* Exercise data

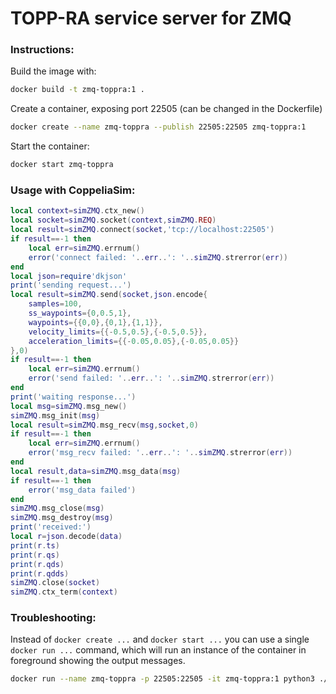 # TOPP-RA service server for ZMQ

### Instructions:

Build the image with:

```bash
docker build -t zmq-toppra:1 .
```

Create a container, exposing port 22505 (can be changed in the Dockerfile)

```bash
docker create --name zmq-toppra --publish 22505:22505 zmq-toppra:1
```

Start the container:

```bash
docker start zmq-toppra
```

### Usage with CoppeliaSim:

```lua
local context=simZMQ.ctx_new()
local socket=simZMQ.socket(context,simZMQ.REQ)
local result=simZMQ.connect(socket,'tcp://localhost:22505')
if result==-1 then
    local err=simZMQ.errnum()
    error('connect failed: '..err..': '..simZMQ.strerror(err))
end
local json=require'dkjson'
print('sending request...')
local result=simZMQ.send(socket,json.encode{
    samples=100,
    ss_waypoints={0,0.5,1},
    waypoints={{0,0},{0,1},{1,1}},
    velocity_limits={{-0.5,0.5},{-0.5,0.5}},
    acceleration_limits={{-0.05,0.05},{-0.05,0.05}}
},0)
if result==-1 then
    local err=simZMQ.errnum()
    error('send failed: '..err..': '..simZMQ.strerror(err))
end
print('waiting response...')
local msg=simZMQ.msg_new()
simZMQ.msg_init(msg)
local result=simZMQ.msg_recv(msg,socket,0)
if result==-1 then
    local err=simZMQ.errnum()
    error('msg_recv failed: '..err..': '..simZMQ.strerror(err))
end
local result,data=simZMQ.msg_data(msg)
if result==-1 then
    error('msg_data failed')
end
simZMQ.msg_close(msg)
simZMQ.msg_destroy(msg)
print('received:')
local r=json.decode(data)
print(r.ts)
print(r.qs)
print(r.qds)
print(r.qdds)
simZMQ.close(socket)
simZMQ.ctx_term(context)
```

### Troubleshooting:

Instead of `docker create ...` and `docker start ...` you can use a single `docker run ...` command, which will run an instance of the container in foreground showing the output messages.

```bash
docker run --name zmq-toppra -p 22505:22505 -it zmq-toppra:1 python3 ./toppra_server.py
```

* Your assignment
Line count for "error": count the lines in the records above that hold this word, and give only the number.

* Answer
4